» Exercise directions:
Copy all lines containing the string "functions" from the records below.

(Plain-text document sources)

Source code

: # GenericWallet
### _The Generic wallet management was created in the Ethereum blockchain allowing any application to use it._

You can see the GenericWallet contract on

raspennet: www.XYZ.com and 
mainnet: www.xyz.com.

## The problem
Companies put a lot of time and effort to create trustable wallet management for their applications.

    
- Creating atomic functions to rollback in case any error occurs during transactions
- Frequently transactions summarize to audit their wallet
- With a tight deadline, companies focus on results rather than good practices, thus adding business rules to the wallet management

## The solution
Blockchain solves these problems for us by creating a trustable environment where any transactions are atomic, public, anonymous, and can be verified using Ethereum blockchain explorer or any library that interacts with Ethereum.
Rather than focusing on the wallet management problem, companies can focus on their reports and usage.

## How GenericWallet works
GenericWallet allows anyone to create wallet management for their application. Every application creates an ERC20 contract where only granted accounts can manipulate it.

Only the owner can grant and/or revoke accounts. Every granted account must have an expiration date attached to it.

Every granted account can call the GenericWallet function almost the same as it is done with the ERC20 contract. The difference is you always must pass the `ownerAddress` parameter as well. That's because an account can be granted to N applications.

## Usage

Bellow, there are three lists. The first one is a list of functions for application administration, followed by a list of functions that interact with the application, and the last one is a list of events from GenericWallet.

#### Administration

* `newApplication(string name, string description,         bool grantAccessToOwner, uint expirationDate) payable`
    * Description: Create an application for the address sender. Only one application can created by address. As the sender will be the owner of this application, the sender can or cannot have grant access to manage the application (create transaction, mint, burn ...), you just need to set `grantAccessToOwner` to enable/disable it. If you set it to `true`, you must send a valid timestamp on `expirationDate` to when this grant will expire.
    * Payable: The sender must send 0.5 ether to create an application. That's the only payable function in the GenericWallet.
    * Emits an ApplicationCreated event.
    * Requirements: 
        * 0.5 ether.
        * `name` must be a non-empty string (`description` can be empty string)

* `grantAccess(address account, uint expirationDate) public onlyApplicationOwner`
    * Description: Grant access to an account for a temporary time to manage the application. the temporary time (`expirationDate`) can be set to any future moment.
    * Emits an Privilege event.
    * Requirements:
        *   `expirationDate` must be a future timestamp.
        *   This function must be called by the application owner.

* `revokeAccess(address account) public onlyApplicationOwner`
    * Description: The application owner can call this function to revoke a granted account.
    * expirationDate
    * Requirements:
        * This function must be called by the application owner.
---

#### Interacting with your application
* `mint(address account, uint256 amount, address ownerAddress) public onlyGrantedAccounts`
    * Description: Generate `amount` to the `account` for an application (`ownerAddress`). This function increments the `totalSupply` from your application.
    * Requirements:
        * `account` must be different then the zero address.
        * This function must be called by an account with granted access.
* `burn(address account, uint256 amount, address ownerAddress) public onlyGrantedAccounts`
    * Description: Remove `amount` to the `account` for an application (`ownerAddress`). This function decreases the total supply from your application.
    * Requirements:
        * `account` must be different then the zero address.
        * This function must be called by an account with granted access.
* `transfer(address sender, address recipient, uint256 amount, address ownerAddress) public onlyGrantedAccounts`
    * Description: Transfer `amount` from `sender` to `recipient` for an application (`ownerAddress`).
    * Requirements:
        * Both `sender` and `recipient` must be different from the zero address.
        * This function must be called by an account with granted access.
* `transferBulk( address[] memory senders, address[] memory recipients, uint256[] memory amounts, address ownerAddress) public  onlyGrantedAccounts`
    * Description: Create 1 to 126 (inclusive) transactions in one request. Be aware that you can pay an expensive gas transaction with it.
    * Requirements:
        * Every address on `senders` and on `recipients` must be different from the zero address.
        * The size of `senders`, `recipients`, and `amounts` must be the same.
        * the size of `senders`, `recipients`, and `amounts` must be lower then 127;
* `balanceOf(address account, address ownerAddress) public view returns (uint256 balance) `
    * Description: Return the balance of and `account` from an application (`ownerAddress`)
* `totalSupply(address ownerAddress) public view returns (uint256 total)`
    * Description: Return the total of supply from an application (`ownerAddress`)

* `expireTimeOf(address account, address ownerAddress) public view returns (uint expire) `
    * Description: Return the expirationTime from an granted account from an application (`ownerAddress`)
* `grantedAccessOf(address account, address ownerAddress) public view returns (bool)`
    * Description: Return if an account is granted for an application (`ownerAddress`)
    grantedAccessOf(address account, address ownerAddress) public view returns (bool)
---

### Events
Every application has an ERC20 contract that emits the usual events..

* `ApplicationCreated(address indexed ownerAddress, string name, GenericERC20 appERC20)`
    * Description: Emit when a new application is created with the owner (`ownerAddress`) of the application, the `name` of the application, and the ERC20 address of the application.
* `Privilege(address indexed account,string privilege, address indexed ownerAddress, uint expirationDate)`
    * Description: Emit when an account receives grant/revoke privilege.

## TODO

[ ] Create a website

» Reply:
- Creating atomic functions to rollback in case any error occurs during transactions
Bellow, there are three lists. The first one is a list of functions for application administration, followed by a list of functions that interact with the application, and the last one is a list of events from GenericWallet.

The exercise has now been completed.